The number of MLWFs must be equal to, or greater than the total number of correlated orbitals (i.e., the sum of all dim in seedname.inp). If the converter finds fewer MLWFs inside seedname_hr.dat, then it stops with an error; if it finds more MLWFs, then it assumes that the additional MLWFs correspond to uncorrelated orbitals (e.g., the O-2p shells). When reading the hoppings \(\langle w_i | H(\mathbf{R}) | w_j \rangle\) (where \(w_i\) is the \(i\)-th MLWF), the converter also assumes that the first indices correspond to the correlated shells (in our example, the V-t2g shells). Therefore, the MLWFs corresponding to the uncorrelated shells (if present) must be listed after those of the correlated shells. With the wannier90 code, this can be achieved this by listing the projections for the uncorrelated shells after those for the correlated shells. In our Pnma-LaVO3 example, for instance, we could use:

Begin Projections
 V:l=2,mr=2,3,5:z=0,0,1:x=-1,1,0
 O:l=1:mr=1,2,3:z=0,0,1:x=-1,1,0
End Projections

where the x=-1,1,0 option indicates that the V–O bonds in the octahedra are rotated by (approximatively) 45 degrees with respect to the axes of the Pbnm cell.

The converter will analyze the matrix elements of the local Hamiltonian to find the symmetry matrices rot_mat needed for the global-to-local transformation of the basis set for correlated orbitals (see section hdf5 structure). The matrices are obtained by finding the unitary transformations that diagonalize \(\langle w_i | H_I(\mathbf{R}=0,0,0) | w_j \rangle\), where \(I\) runs over the correlated shells and i,j belong to the same shell (more details elsewhere...). If two correlated shells are defined as equivalent in seedname.inp, then the corresponding eigenvalues have to match within a threshold of 10-5, otherwise the converter will produce an error/warning. If this happens, please carefully check your data in seedname_hr.dat. This method might fail in non-trivial cases (i.e., more than one correlated shell is present) when there are some degenerate eigenvalues: so far tests have not shown any issue, but one must be careful in those cases (the converter will print a warning message).

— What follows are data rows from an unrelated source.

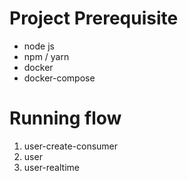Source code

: # Project Prerequisite 

* node js
* npm / yarn 
* docker
* docker-compose 


# Running flow

1. user-create-consumer
2. user
3. user-realtime
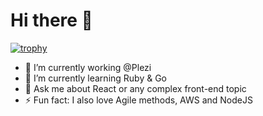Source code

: # Hi there 👋

[![trophy](https://github-profile-trophy.vercel.app/?username=clemios&theme=discord&no-frame=true&no-bg=true&margin-w=15)](https://github.com/ryo-ma/github-profile-trophy)

- 🔭 I’m currently working @Plezi
- 🌱 I’m currently learning Ruby & Go
- 💬 Ask me about React or any complex front-end topic
- ⚡ Fun fact: I also love Agile methods, AWS and NodeJS

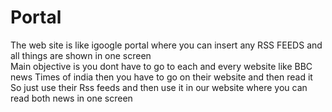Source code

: # Portal
The web site is like igoogle portal where you can insert any RSS FEEDS and all things are shown in one screen    
Main objective is you dont have to go to each and every website like BBC news Times of india then you have to go on their website and then read it     
So just use their Rss feeds and then use it in our website where you can read both news in one screen  
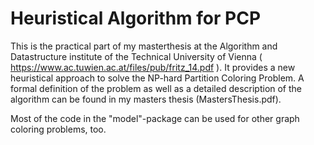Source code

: Heuristical Algorithm for PCP
===

This is the practical part of my masterthesis at the Algorithm and Datastructure institute
of the Technical University of Vienna ( https://www.ac.tuwien.ac.at/files/pub/fritz_14.pdf ). It provides a new heuristical
approach to solve the NP-hard Partition Coloring Problem. A formal definition of the problem as well
as a detailed description of the algorithm can be found in my masters thesis (MastersThesis.pdf).

Most of the code in the "model"-package can be used for other graph coloring problems, too.
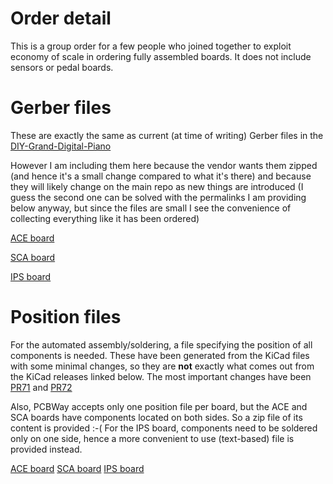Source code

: # Order detail

This is a group order for a few people who joined together to exploit economy of scale in ordering fully assembled boards. It does not include sensors or pedal boards.

# Gerber files

These are exactly the same as current (at time of writing) Gerber files in the [DIY-Grand-Digital-Piano](https://github.com/gzweigle/DIY-Grand-Digital-Piano/tree/main/hardware/releases/)

However I am including them here because the vendor wants them zipped (and hence it's a small change compared to what it's there) and because they will
likely change on the main repo as new things are introduced (I guess the second one can be solved with the permalinks I am providing below anyway, but
since the files are small I see the convenience of collecting everything like it has been ordered)

[ACE board](https://github.com/gzweigle/DIY-Grand-Digital-Piano/tree/51ad6b66555ceca2a08ab771cdea9e55334bccfc/hardware/releases/aceA00/aceA00_gerber)

[SCA board](https://github.com/gzweigle/DIY-Grand-Digital-Piano/tree/51ad6b66555ceca2a08ab771cdea9e55334bccfc/hardware/releases/sca00/sca00_gerber)

[IPS board](https://github.com/gzweigle/DIY-Grand-Digital-Piano/tree/51ad6b66555ceca2a08ab771cdea9e55334bccfc/hardware/releases/ips20/ips20_gerber)


# Position files

For the automated assembly/soldering, a file specifying the position of all components is needed. These have been generated from the KiCad files with some minimal changes,
so they are **not** exactly what comes out from the KiCad releases linked below. The most important changes have been [PR71](https://github.com/gzweigle/DIY-Grand-Digital-Piano/pull/71)
and [PR72](https://github.com/gzweigle/DIY-Grand-Digital-Piano/pull/72)

Also, PCBWay accepts only one position file per board, but the ACE and SCA boards have components located on both sides. So a zip file of its content is provided :-(
For the IPS board, components need to be soldered only on one side, hence a more convenient to use (text-based) file is provided instead.

[ACE board](https://github.com/gzweigle/DIY-Grand-Digital-Piano/tree/51ad6b66555ceca2a08ab771cdea9e55334bccfc/hardware/releases/aceA00/aceA00_kicad_v1)
[SCA board](https://github.com/gzweigle/DIY-Grand-Digital-Piano/tree/51ad6b66555ceca2a08ab771cdea9e55334bccfc/hardware/releases/sca00/sca00_kicad_v0)
[IPS board](https://github.com/gzweigle/DIY-Grand-Digital-Piano/tree/51ad6b66555ceca2a08ab771cdea9e55334bccfc/hardware/releases/ips20/ips20_kicad_v0)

The current implementation of the Wannier90 Converter has some limitations:

  • Since wannier90 does not make use of symmetries (symmetry-reduction of the \(\mathbf{k}\)-point grid is not possible), the converter always sets symm_op=0 (see the hdf5 structure section).
  • No charge self-consistency possible at the moment.
  • Calculations with spin-orbit (SO=1) are not supported.
  • The spin-polarized case (SP=1) is not yet tested.
  • The post-processing routines in the module SumkDFTTools were not tested with this converter.
  • proj_mat_all are not used, so there are no projectors onto the uncorrelated orbitals for now.

MPI issues

The interface packages are written such that all the file operations are done only on the master node. In general, the philosophy of the package is that whenever you read in something from the archive yourself, you have to manually broadcast it to the nodes. An exception to this rule is when you use routines from SumkDFT or SumkDFTTools, where the broadcasting is done for you.

Interfaces to other packages

Because of the modular structure, it is straight forward to extend the TRIQS package in order to work with other band-structure codes. The only necessary requirement is that the interface module produces an hdf5 archive, that stores all the data in the specified form. For the details of what data is stored in detail, see the hdf5 structure part of the reference manual.